É impossível articular quão importante Sana Na N’Hada é num contexto de cinema anti-colonial ou, mais especificamente, na História da sétima arte dentro do seu país. Note-se que ele foi cofundador do Instituto Nacional do Cinema e Audiovisual da Guiné-Bissau e veio a colaborar com outros realizadores estrangeiros na sua exploração do continente Africano – destacam-se Chris Marker e Sarah Maldoror. Chegados os anos 90, ele expandiu o repertório para a realização de longas-metragens narrativas, dando início a um processo artístico que vem culminar em “Nome,” seu mais recente trabalho com estreia mundial no Festival de Cannes do ano passado.

nome critica indielisboa
© Risi Film

De chegada a Portugal com antestreia no IndieLisboa, a obra converge o filme de época, o sonho folclórico e um apelo à imagem de arquivo com permutações quase experimentais. “Nome” afigura-se em dois movimentos, durante a guerra e no seu rescaldo, tecendo também um retrato de crenças e tradições ancestrais na sua tapeçaria narrativa. Num patamar mais deslocado da ação central, testemunhamos um menino em luto pelo pai, levado à floresta para esculpir a madeira num rito pós-morte. No seio da natureza, ele põe mãos à obra sob a observação de um espírito que tudo vê e comenta, quase como personificando a proteção de antepassados em guarida do presente.

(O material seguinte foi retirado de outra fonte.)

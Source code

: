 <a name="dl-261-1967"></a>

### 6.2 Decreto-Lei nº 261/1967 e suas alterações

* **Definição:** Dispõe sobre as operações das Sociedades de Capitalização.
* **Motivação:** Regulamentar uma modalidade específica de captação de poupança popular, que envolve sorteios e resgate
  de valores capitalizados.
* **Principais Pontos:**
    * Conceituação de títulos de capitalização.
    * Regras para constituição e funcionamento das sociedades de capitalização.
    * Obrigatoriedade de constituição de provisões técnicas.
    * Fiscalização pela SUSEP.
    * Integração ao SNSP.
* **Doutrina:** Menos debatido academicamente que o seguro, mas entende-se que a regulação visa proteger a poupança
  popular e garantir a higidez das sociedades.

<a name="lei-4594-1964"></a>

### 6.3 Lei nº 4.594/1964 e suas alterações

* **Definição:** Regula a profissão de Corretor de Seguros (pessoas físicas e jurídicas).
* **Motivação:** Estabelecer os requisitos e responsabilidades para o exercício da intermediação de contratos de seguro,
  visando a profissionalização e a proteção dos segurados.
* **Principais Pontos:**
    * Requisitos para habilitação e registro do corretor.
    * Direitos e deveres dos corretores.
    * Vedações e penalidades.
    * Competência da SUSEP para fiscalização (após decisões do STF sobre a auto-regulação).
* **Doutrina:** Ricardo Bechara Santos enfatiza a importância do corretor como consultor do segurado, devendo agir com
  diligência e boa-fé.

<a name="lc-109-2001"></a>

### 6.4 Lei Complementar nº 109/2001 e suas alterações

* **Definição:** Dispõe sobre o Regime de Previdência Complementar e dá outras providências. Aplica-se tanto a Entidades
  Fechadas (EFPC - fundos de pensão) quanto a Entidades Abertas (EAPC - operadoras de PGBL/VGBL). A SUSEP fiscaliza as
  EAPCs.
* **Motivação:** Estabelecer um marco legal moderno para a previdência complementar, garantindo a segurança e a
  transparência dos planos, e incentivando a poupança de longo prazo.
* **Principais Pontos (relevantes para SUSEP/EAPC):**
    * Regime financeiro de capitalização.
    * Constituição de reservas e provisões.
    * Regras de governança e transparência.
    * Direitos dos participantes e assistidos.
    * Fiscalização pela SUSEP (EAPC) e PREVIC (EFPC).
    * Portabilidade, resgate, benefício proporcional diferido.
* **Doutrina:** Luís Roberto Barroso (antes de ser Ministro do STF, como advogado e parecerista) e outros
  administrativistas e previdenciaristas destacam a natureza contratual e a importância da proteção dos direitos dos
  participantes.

Mas, acima de tudo, “Nome” segue a sua figura titular, chamado em honra de outra pessoa no seu passado. O homem é um enigma e não é, parecendo completamente mundano num contexto de aldeia rural. Um dia, a chegada da bela Nambu desperta-lhe o desejo e uma paixão depressa deflagra entre os dois, não obstante a transgressão social implícita. Quando ela anuncia a gravidez, a desgraça abate-se e Nome foge antes que a comunidade o possa ostracizar. Ele vai na direção de Bissau e junta-se aos militares que lutam pela liberdade da nação. Só que a revolução não é idílio idealista e a utopia é um sonho. Regressado a casa, ele faz-se herói, sem saber que os fantasmas do passado lhe virão prestar contas.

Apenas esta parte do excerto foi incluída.